The main problem with mapping between Debian/RPM/conda etc in the general case is that the dependencies are generally expressed in terms of *names* rather than runtime actions, and you also encounter problems with different dependency management ecosystems splitting up (or aggregating!) different upstream components differently. This means you end up with a situation that's more like a lossy transcoding between MP3 and OGG Vorbis or vice-versa than it is a pristine encoding to either from a losslessly encoded FLAC or WAV file.
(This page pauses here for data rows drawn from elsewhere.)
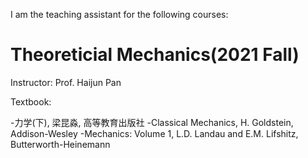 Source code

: I am the teaching assistant for the following courses:

# Theoreticial Mechanics(2021 Fall)

Instructor: Prof. Haijun Pan

Textbook:

-力学(下), 梁昆淼, 高等教育出版社
-Classical Mechanics, H. Goldstein, Addison-Wesley
-Mechanics: Volume 1, L.D. Landau and E.M. Lifshitz, Butterworth-Heinemann


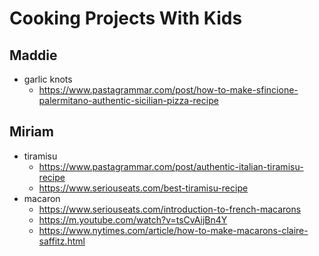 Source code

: # Cooking Projects With Kids

## Maddie

- garlic knots
  - <https://www.pastagrammar.com/post/how-to-make-sfincione-palermitano-authentic-sicilian-pizza-recipe>

## Miriam

- tiramisu
  - <https://www.pastagrammar.com/post/authentic-italian-tiramisu-recipe>
  - <https://www.seriouseats.com/best-tiramisu-recipe>
- macaron
  - <https://www.seriouseats.com/introduction-to-french-macarons>
  - <https://m.youtube.com/watch?v=tsCvAijBn4Y>
  - <https://www.nytimes.com/article/how-to-make-macarons-claire-saffitz.html> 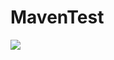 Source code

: # MavenTest
[![](https://jitpack.io/v/kpioneer123/MavenTest.svg)](https://jitpack.io/#kpioneer123/MavenTest)
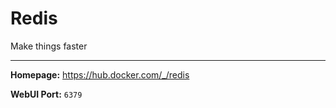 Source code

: 
# Redis 
Make things faster

---

**Homepage:** https://hub.docker.com/_/redis

**WebUI Port:** `6379` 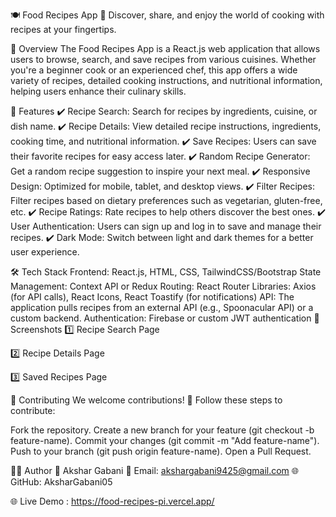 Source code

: 🍽️ Food Recipes App
🍴 Discover, share, and enjoy the world of cooking with recipes at your fingertips.

🌟 Overview
The Food Recipes App is a React.js web application that allows users to browse, search, and save recipes from various cuisines. Whether you're a beginner cook or an experienced chef, this app offers a wide variety of recipes, detailed cooking instructions, and nutritional information, helping users enhance their culinary skills.

📂 Features
✔️ Recipe Search: Search for recipes by ingredients, cuisine, or dish name.
✔️ Recipe Details: View detailed recipe instructions, ingredients, cooking time, and nutritional information.
✔️ Save Recipes: Users can save their favorite recipes for easy access later.
✔️ Random Recipe Generator: Get a random recipe suggestion to inspire your next meal.
✔️ Responsive Design: Optimized for mobile, tablet, and desktop views.
✔️ Filter Recipes: Filter recipes based on dietary preferences such as vegetarian, gluten-free, etc.
✔️ Recipe Ratings: Rate recipes to help others discover the best ones.
✔️ User Authentication: Users can sign up and log in to save and manage their recipes.
✔️ Dark Mode: Switch between light and dark themes for a better user experience.

🛠️ Tech Stack
Frontend: React.js, HTML, CSS, TailwindCSS/Bootstrap
State Management: Context API or Redux
Routing: React Router
Libraries: Axios (for API calls), React Icons, React Toastify (for notifications)
API: The application pulls recipes from an external API (e.g., Spoonacular API) or a custom backend.
Authentication: Firebase or custom JWT authentication
🎨 Screenshots
1️⃣ Recipe Search Page

2️⃣ Recipe Details Page

3️⃣ Saved Recipes Page

🤝 Contributing
We welcome contributions! 🚀 Follow these steps to contribute:

Fork the repository.
Create a new branch for your feature (git checkout -b feature-name).
Commit your changes (git commit -m "Add feature-name").
Push to your branch (git push origin feature-name).
Open a Pull Request.

👨‍💻 Author
👤 Akshar Gabani
📧 Email: akshargabani9425@gmail.com
🌐 GitHub: AksharGabani05

🌐 Live Demo : https://food-recipes-pi.vercel.app/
The approach Tennessee and Robert Collins came up with (which still sounds sensible to me) is that instead of dependencies on particular external components, what we want to be able express is instead a range of *actions* that the software is going to take: - "I am going to dynamically load a library named <X>" - "I am going to execute a subprocess for a command named <Y>" And rather than expecting folks to figure that stuff out for themselves, you'd use tools like auditwheel and strace to find ways to generate it and/or validate it.
I mean, it would be awesome if someone pulls it off. But it's possible that this is like saying that it's not an inherent design limitation of my bike that it's only suited for terrestrial use, because I could always strap on wings and a rocket...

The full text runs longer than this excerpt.